**** Data shown ****

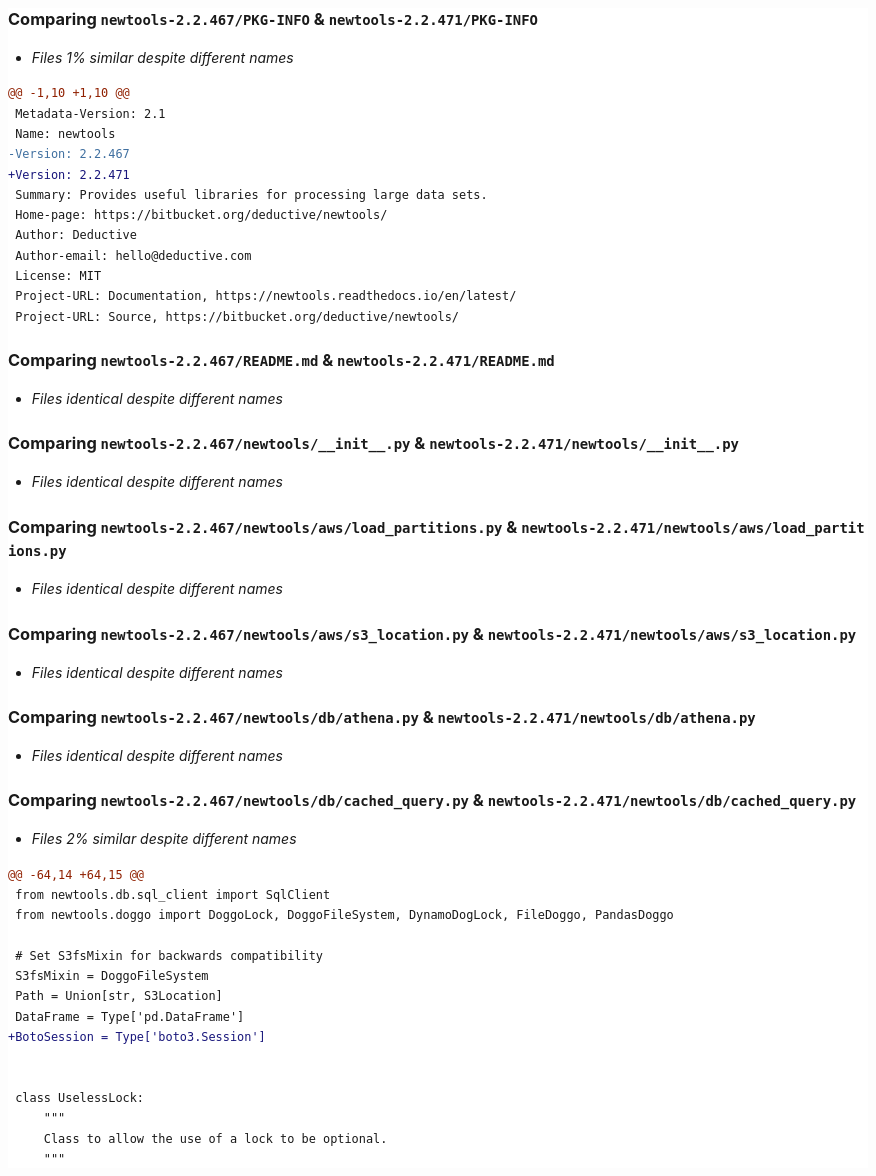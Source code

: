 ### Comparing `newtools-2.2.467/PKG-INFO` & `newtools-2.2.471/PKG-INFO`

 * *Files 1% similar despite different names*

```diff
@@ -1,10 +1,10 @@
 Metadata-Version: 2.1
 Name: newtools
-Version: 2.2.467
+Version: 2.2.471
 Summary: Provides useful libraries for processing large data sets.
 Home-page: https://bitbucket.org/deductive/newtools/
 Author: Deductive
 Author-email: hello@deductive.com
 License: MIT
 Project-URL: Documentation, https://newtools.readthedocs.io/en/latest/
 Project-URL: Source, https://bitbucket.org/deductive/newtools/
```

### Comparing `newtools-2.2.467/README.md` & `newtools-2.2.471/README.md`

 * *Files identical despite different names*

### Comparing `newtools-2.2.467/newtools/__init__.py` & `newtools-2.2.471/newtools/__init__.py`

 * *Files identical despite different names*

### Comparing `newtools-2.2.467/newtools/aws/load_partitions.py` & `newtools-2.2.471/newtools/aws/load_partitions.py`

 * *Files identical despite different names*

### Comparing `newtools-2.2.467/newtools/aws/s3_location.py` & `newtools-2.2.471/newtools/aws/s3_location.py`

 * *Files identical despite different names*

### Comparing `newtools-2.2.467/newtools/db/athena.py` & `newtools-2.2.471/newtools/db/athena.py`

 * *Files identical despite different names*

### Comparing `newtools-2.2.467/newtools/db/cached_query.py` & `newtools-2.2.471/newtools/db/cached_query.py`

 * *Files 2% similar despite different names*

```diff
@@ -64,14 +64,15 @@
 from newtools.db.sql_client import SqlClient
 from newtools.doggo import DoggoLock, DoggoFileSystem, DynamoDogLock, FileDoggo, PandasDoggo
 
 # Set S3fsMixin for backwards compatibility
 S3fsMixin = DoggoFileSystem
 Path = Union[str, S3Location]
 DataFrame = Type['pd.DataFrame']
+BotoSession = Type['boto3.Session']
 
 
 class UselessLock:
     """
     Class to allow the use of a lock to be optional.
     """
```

****

Task details =>
Pull out each line of the listing that holds the string "Project".

Your response =>
 Project-URL: Documentation, https://newtools.readthedocs.io/en/latest/
 Project-URL: Source, https://bitbucket.org/deductive/newtools/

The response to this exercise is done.